The number of customers in these markets is huge, however means that there is a lot of competition so large sums of money are required on marketing.
Coca-Cola spent 3.3 billion dollars on marketing in 2013
Brand
the skill of giving a product or service distinctiveness – even personality (identify, quality, how well known).
Niche Marketing
Targeting a very small segment of a much larger market. Identifying the specific needs of a small customer group and developing a product to meet their distinctive needs.
Niche marketing operators often sell in low volumes = prices usually higher than that of a mass market as there is little competition.
As well as distribution through specialist retailers or direct to the consumer via the internet.
Which is better, Mass or Niche Marketing?
• Depends on product or service
• Mass marketing great if you can succeed there.
• Business such as Heinz and Kellogg’s show that it can be
profitable in the long term.
• HOWEVER vanilla ice cream has become so cheap to buy that
there is little profit = niche is better e.g. Haagen-Dazs
Market Size
Can be calculated or estimated by the total sales of all businesses sin the market –
for example value: total amount spent by customers buying products or volume the physical quantity of products which are produced and sold
Market Share
The term used to describe the proportion of a particular market that us held by a business.
It is important as it can be used to indicate that a business is a market leader, if the market share of a business changes over a period of time it can be an indication of success or failure of a business or its strategy
Market share equation
Sales or profit of 1 business / sales or profit of whole market x 100
Dynamic Markets
Markets characterised by continuous change, activity or progress.

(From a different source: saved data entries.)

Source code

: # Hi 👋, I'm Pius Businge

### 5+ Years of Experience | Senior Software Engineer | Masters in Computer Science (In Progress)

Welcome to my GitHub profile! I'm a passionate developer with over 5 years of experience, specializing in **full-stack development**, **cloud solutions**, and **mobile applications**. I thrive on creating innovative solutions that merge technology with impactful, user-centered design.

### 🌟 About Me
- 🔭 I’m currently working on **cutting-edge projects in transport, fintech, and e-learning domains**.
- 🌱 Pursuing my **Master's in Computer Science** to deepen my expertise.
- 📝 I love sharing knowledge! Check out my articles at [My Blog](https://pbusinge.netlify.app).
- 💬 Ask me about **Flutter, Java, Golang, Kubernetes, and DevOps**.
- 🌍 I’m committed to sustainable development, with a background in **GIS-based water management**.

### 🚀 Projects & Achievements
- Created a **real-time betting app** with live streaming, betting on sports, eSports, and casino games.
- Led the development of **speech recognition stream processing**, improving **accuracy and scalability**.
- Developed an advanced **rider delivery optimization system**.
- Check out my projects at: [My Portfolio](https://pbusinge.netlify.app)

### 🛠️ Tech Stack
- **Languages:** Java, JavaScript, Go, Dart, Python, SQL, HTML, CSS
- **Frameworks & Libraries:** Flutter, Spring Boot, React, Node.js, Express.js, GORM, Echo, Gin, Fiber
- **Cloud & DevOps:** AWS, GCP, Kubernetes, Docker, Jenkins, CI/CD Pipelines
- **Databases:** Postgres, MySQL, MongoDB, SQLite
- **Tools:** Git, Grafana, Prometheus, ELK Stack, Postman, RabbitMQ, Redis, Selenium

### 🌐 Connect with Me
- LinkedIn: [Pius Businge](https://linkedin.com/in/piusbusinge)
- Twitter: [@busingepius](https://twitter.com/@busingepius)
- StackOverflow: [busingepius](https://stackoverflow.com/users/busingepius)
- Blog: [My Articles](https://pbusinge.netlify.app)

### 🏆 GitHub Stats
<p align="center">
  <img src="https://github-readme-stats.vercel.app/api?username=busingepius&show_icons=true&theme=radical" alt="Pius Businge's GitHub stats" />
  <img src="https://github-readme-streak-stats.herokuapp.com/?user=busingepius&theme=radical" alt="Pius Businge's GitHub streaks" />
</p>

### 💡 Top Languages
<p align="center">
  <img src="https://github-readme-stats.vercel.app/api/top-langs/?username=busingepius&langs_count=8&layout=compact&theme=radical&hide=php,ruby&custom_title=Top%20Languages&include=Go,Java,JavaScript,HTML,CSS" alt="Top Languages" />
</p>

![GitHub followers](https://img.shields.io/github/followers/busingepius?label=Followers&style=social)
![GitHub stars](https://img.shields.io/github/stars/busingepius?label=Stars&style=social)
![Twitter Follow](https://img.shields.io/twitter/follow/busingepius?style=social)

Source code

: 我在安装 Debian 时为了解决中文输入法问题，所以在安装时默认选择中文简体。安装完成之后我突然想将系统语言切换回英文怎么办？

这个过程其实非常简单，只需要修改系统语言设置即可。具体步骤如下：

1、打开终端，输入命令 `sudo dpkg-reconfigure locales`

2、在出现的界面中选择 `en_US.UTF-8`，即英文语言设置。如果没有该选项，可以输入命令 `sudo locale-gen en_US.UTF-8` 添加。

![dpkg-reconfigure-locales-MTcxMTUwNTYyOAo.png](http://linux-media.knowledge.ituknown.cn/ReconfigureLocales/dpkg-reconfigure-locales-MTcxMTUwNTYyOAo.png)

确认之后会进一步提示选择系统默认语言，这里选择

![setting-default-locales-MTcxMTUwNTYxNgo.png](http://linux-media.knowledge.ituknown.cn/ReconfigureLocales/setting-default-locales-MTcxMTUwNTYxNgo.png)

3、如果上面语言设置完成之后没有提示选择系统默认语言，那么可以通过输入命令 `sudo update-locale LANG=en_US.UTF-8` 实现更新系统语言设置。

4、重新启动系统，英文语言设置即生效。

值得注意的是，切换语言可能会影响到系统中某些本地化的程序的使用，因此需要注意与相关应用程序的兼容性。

Dynamic markets may shrink, fragment, emerge or completely disappear. For example there is no longer a market for cassettes.
E.g. Sony, Microsoft etc.
Dynamic markets can have a huge impact on businesses and failure to adapt can lead to a total collapse, Kodak went into liquidation after it failed to adapt to a changing camera market
Factors to consider in a Dynamic Market?
- Online retailing
- How markets change
- Innovation and market growth
- Adapting to change
Online retailing
factor to consider in dynamic market
A number of benefits emerge from online retailing
For example people who do not enjoy personal shopping or cannot
Easier to gather personal information from customers so they can be targeted with other products (cookies),
Smaller staff costs so cost of product can be lowered 0 reach more customers (global reach) – 24/7 service –
But Online retailing is active and unpredictable. E.g. HMV out of business due to companies such as Amazon which can sell as lower prices due to tax free zones.
Not all potential customers are able, or are
comfortable with, using the internet - This could lead to reduced sales from this market
segment.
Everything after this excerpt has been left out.